The code get great performance improvement. My original version cost 133 s
and about 166 G memories, while your version cost 61 s and about 423M
memories!
在 2015年12月15日星期二 UTC+8下午7:34:55,Pablo Zubieta写道:
>
> Stefan said that your code is well type (type stable). Have you tried
> Yichao's suggestions?
>
> Here is the function ground() taking them into account:
>
> function ground()
> R = 320.
> Ks = 2^11 - 1
> x = linspace(-R, R, Ks+1)
> dx = 2R/Ks
> dt = 0.1
> pm = 2π/2dx
> px = circshift( linspace(-pm, pm, Ks+1), round(Int64, Ks/2) )
> FFTW.set_num_threads(8)
>
>
> V = Float64[Potential(ix, iy) for ix in x, iy in x]

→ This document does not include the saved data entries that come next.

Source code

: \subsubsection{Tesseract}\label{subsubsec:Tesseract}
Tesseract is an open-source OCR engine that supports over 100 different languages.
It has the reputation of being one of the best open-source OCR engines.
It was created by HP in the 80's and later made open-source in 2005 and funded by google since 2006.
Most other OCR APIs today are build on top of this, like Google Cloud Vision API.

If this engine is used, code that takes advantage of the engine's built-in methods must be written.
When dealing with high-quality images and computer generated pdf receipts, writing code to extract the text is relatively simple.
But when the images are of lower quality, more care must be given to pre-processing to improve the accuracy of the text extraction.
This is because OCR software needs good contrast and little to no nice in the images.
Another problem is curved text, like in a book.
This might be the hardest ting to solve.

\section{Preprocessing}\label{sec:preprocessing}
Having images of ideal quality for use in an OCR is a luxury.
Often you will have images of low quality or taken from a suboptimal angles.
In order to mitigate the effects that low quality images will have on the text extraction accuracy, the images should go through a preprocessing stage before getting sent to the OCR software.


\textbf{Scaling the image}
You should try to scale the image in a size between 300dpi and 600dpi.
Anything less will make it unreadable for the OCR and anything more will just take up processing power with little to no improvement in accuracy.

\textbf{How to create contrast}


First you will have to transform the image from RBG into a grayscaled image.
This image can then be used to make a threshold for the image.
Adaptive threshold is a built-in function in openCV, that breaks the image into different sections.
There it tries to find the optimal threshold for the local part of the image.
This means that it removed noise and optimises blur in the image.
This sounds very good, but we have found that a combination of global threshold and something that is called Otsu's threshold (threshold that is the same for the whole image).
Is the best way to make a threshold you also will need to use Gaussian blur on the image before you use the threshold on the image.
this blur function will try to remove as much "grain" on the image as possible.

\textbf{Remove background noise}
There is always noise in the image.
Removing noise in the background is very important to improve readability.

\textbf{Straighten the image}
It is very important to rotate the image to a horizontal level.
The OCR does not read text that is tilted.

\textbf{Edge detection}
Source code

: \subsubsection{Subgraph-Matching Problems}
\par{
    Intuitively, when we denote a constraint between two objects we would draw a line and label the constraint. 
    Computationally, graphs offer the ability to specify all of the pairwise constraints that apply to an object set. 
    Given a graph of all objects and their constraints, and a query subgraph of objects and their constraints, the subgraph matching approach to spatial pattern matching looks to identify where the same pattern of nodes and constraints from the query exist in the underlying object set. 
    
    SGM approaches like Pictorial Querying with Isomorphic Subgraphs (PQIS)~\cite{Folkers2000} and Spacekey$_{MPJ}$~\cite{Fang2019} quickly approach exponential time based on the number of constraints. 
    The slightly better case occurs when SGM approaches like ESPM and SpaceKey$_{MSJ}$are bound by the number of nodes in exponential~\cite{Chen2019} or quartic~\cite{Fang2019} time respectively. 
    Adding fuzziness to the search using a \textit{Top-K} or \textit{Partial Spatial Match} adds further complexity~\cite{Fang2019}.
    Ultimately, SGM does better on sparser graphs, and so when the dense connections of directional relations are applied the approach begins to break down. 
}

> ko = Float64[e^(-dt/4* (Ko(ipx,ipy))) for ipx in px, ipy in px]
> ko2 = ko.^2
> vo = Float64[e^(-dt* (Potential(ix,iy))) for ix in x, iy in x]
> ϕ = Array(Complex128,(Ks+1,Ks+1))
> Pl = plan_fft!(ϕ; flags=FFTW.MEASURE)
> for i in eachindex(ϕ); ϕ[i] = V[i]; end # Conversion is automatic here
>
>
> invnormphi = 1. / (sqrt(sumabs2(ϕ))*dx)
> scale!(ϕ, invnormphi)
>
>
> Pl * ϕ # No need to assign to ϕ
> for i in eachindex(ϕ); ϕ[i] *= ko[i]; end
> Pl \ ϕ
>
> ϕ′ = similar(ϕ)
>
> Δϕ = 1.
> nstep = 0
> println("start loop")
> while Δϕ > 1.e-15
> copy!(ϕ′, ϕ)
> for i in eachindex(ϕ), ϕ[i] *= vo[i]; end
>
> invnormphi = 1. / (sqrt(sumabs2(ϕ))*dx)
> scale!(ϕ, invnormphi)
>
>
> Pl * ϕ
> for i in eachindex(ϕ); ϕ[i] *= ko2[i]; end
> Pl \ ϕ
> # if check Δϕ for every step, 35s is needed.
> if nstep>500
> Δϕ = maxabs(ϕ-ϕ′)
> end
> nstep += 1
> if mod(nstep,200)==0
> print(nstep," ")
> println("Δϕ=",Δϕ)
> end
>
> end
> for i in eachindex(ϕ); ϕ[i] *= vo[i]; end
>
> Pl * ϕ
> for i in eachindex(ϕ); ϕ[i] *= ko[i]; end
> Pl \ ϕ
>
>
> invnormphi = 1. / (sqrt(sumabs2(ϕ))*dx)
> scale!(ϕ, invnormphi)
> end
>
>
>
>